问题
I'm working on Dataflow, I already has build my custom pipeline via Python SDK. I would like to add the parameters at the Dataflow UI into my custom pipeline. using the Additional Parameters. Reference by https://cloud.google.com/dataflow/docs/guides/templates/creating-templates#staticvalue
Then I changed add_argument
to add_value_provider_argument
follow by google docs
class CustomParams(PipelineOptions):
@classmethod
def _add_argparse_args(cls, parser):
parser.add_value_provider_argument(
"--input_topic",
type = str,
)
parser.add_value_provider_argument(
"--window_size",
type = int,
default = 5,
)
def run():
pipeline_options = PipelineOptions(pipeline_args, .....)
custom_param = pipeline_options.view_as(CustomParams)
.....
pipeline | "Read PubSub Message" >> beam.io.ReadFromPubSub(custom_param.input_topic)
After that, I try to making a templates to GCP. The script for upload look like
python custom_pipeline.py \
--runner DataflowRunner \
--project YOUR_PROJECT_ID \
--staging_location gs://YOUR_BUCKET_NAME/staging \
--temp_location gs://YOUR_BUCKET_NAME/temp \
--template_location gs://YOUR_BUCKET_NAME/templates/YOUR_TEMPLATE_NAME
But I got the error when I creating template for upload to GCS, like this
TypeError: expected string or bytes-like object
at the line beam.io.ReadFromPubSub()
It's look like the thing I got from add_value_provider_argument
Is RuntimeValueProvider object.

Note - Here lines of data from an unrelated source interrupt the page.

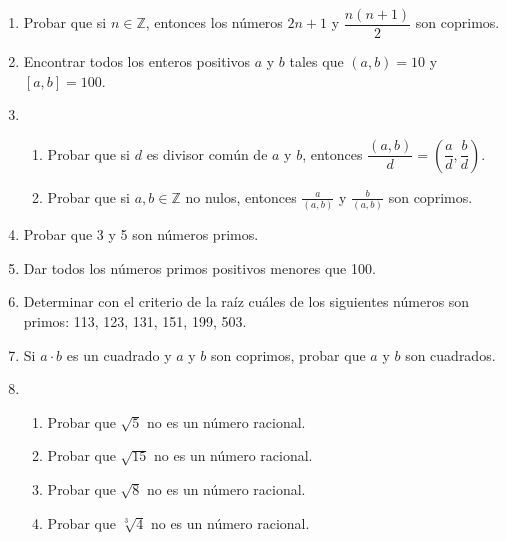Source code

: \documentclass[12pt,spanish,makeidx]{amsbook}
\begin{document}
\begin{enumerate}
\begin{enumerate}
\end{enumerate}



\smallskip

\item Probar que si $n \in {\mathbb Z}$, entonces los números $2n+1$ y $\dfrac{n(n+1)}{2}$ son coprimos.

\smallskip



\item Encontrar todos los enteros positivos $a$ y $b$ tales que $(a,b)=10$ y $[a,b]=100$.


\smallskip
\item
\begin{enumerate}
\item Probar que si $d$ es divisor común de $a$ y $b$, entonces $\dfrac{(a,b)}{d} = \left(\dfrac{a}{d}, \dfrac{b}{d}\right)$.
\item Probar que si $a,b\in \mathbb Z$ no nulos, entonces  $\displaystyle \frac a{(a,b)}$ y $\displaystyle \frac b{(a,b)}$ son coprimos.
\end{enumerate}

\smallskip

\item Probar que 3  y 5 son números primos.

\smallskip

\item  Dar todos los números primos positivos menores que 100.

\smallskip

\item Determinar con el criterio de la raíz  cuáles de los siguientes números son primos: 113, 123, 131, 151, 199, 503.

\smallskip

\item Si $a\cdot b$ es un cuadrado y $a$ y $b$ son coprimos, probar que $a$ y $b$ son cuadrados.

\smallskip

\item 
\begin{enumerate}
	\item Probar  que $\sqrt{5}$ no es un número racional.   
	\item Probar  que $\sqrt{15}$ no es un número racional.  
	\item Probar  que $\sqrt{8}$ no es un número racional.  
	\item Probar  que $\sqrt[3]{4}$ no es un número racional.
\end{enumerate}



\end{enumerate}
\end{document}
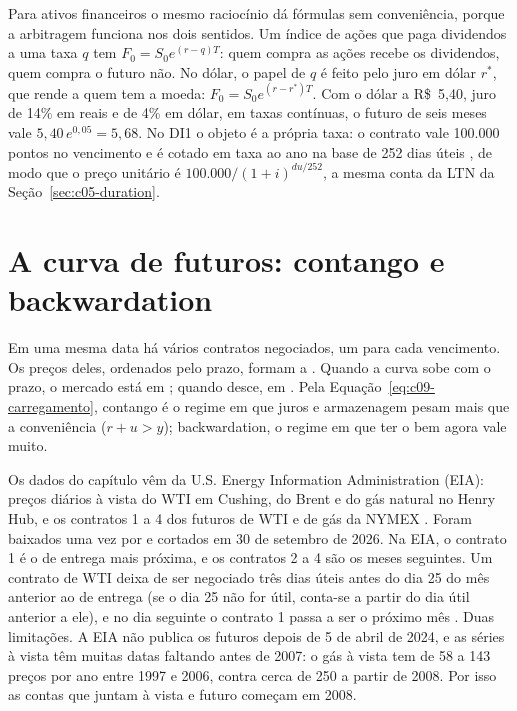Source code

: Para ativos financeiros o mesmo raciocínio dá fórmulas sem conveniência, porque a arbitragem funciona nos dois sentidos. Um índice de ações que paga dividendos a uma taxa $q$ tem $F_0 = S_0 e^{(r-q)T}$: quem compra as ações recebe os dividendos, quem compra o futuro não. No dólar, o papel de $q$ é feito pelo juro em dólar $r^{*}$, que rende a quem tem a moeda: $F_0 = S_0 e^{(r-r^{*})T}$. Com o dólar a R\$~5,40, juro de 14\% em reais e de 4\% em dólar, em taxas contínuas, o futuro de seis meses vale $5,40\,e^{0,05} = 5,68$. No DI1 o objeto é a própria taxa: o contrato vale 100.000 pontos no vencimento e é cotado em taxa ao ano na base de 252 dias úteis \citep{b3di1}, de modo que o preço unitário é $100.000/(1+i)^{du/252}$, a mesma conta da LTN da Seção~\ref{sec:c05-duration}.

\section{A curva de futuros: contango e backwardation}
\label{sec:c09-curva}

Em uma mesma data há vários contratos negociados, um para cada vencimento. Os preços deles, ordenados pelo prazo, formam a . Quando a curva sobe com o prazo, o mercado está em \textbf{}; quando desce, em \textbf{}. Pela Equação~\eqref{eq:c09-carregamento}, contango é o regime em que juros e armazenagem pesam mais que a conveniência ($r+u > y$); backwardation, o regime em que ter o bem agora vale muito.

Os dados do capítulo vêm da U.S. Energy Information Administration (EIA): preços diários à vista do WTI em Cushing, do Brent e do gás natural no Henry Hub, e os contratos 1 a 4 dos futuros de WTI e de gás da NYMEX \citep{eia2026dados}. Foram baixados uma vez por  e cortados em 30 de setembro de 2026. Na EIA, o contrato 1 é o de entrega mais próxima, e os contratos 2 a 4 são os meses seguintes. Um contrato de WTI deixa de ser negociado três dias úteis antes do dia 25 do mês anterior ao de entrega (se o dia 25 não for útil, conta-se a partir do dia útil anterior a ele), e no dia seguinte o contrato 1 passa a ser o próximo mês \citep{eia2026dados, cmecl}. Duas limitações. A EIA não publica os futuros depois de 5 de abril de 2024, e as séries à vista têm muitas datas faltando antes de 2007: o gás à vista tem de 58 a 143 preços por ano entre 1997 e 2006, contra cerca de 250 a partir de 2008. Por isso as contas que juntam à vista e futuro começam em 2008.

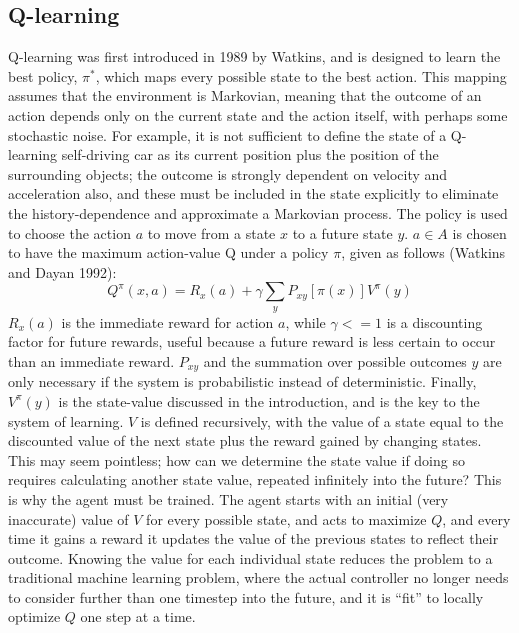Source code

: \documentclass[journal,onecolumn]{IEEEtran}
\begin{document}
\subsection{Q-learning} Q-learning was first introduced in 1989 by Watkins, and is designed to learn the best policy, $\pi^{*}$, which maps every possible state to the best action. This mapping assumes that the environment is Markovian, meaning that the outcome of an action depends only on the current state and the action itself, with perhaps some stochastic noise.  For example, it is not sufficient to define the state of a Q-learning self-driving car as its current position plus the position of the surrounding objects; the outcome is strongly dependent on velocity and acceleration also, and these must be included in the state explicitly to eliminate the history-dependence and approximate a Markovian process.  The policy is used to choose the action $a$ to move from a state $x$ to a future state $y$. $a \in A$ is chosen to have the maximum action-value Q under a policy $\pi$, given as follows (Watkins and Dayan 1992):
\[
{{Q}^{\pi }}(x,a)={{R}_{x}}(a)+\gamma \sum\limits_{y}{{{P}_{xy}}[\pi (x)]{{V}^{\pi }}\left( y \right)}
\]
$R_{x}(a)$ is the immediate reward for action $a$, while $\gamma <= 1$ is a discounting factor for future rewards, useful because a future reward is less certain to occur than an immediate reward.  $P_{xy}$ and the summation over possible outcomes $y$ are only necessary if the system is probabilistic instead of deterministic.  Finally, $V^{\pi}(y)$ is the state-value discussed in the introduction, and is the key to the system of learning.  $V$ is defined recursively, with the value of a state equal to the discounted value of the next state plus the reward gained by changing states.  This may seem pointless; how can we determine the state value if doing so requires calculating another state value, repeated infinitely into the future?  This is why the agent must be trained.  The agent starts with an initial (very inaccurate) value of $V$ for every possible state, and acts to maximize $Q$, and every time it gains a reward it updates the value of the previous states to reflect their outcome.  Knowing the value for each individual state reduces the problem to a traditional machine learning problem, where the actual controller no longer needs to consider further than one timestep into the future, and it is “fit” to locally optimize $Q$ one step at a time. \\\\
\end{document}
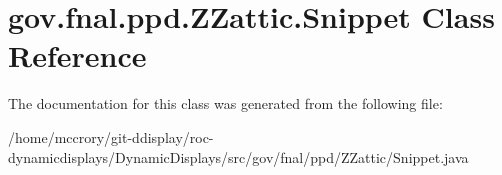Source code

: \hypertarget{classgov_1_1fnal_1_1ppd_1_1ZZattic_1_1Snippet}{\section{gov.\-fnal.\-ppd.\-Z\-Zattic.\-Snippet Class Reference}
\label{classgov_1_1fnal_1_1ppd_1_1ZZattic_1_1Snippet}
}


The documentation for this class was generated from the following file\-:\begin{DoxyCompactItemize}
\item 
/home/mccrory/git-\/ddisplay/roc-\/dynamicdisplays/\-Dynamic\-Displays/src/gov/fnal/ppd/\-Z\-Zattic/Snippet.\-java\end{DoxyCompactItemize}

So I'm quite confuse what I have to do for fix this?
I try to fix this problem such as
Casting the data type
beam.io.ReadFromPubSub(str(custom_param.input_topic))
But got this error,
ValueError: PubSub topic must be in the form "projects/<project>/topics/<topic>" (got "RuntimeValueProvider(option: input_topic, type: str, default_value: '...')").
So Please anyone have troubleshooting for this? I have no idea how to go no it.
回答1:
As mentioned by @mk_sta
It seems that ReadFromPubSub module doesn't accept ValueProvider. Have you checked this Stack thread?
and explained in that thread, ReadFromPubSub does not currently accept ValueProvider arguments since it is implemented as a native transform in Dataflow.
You can check I/O methods that accept runtime parameters for the ValueProvider
support in different SDKs.
So at this moment, if you switch from Python SDK to Java SDK, the Read of PubSubIO does support ValueProvider.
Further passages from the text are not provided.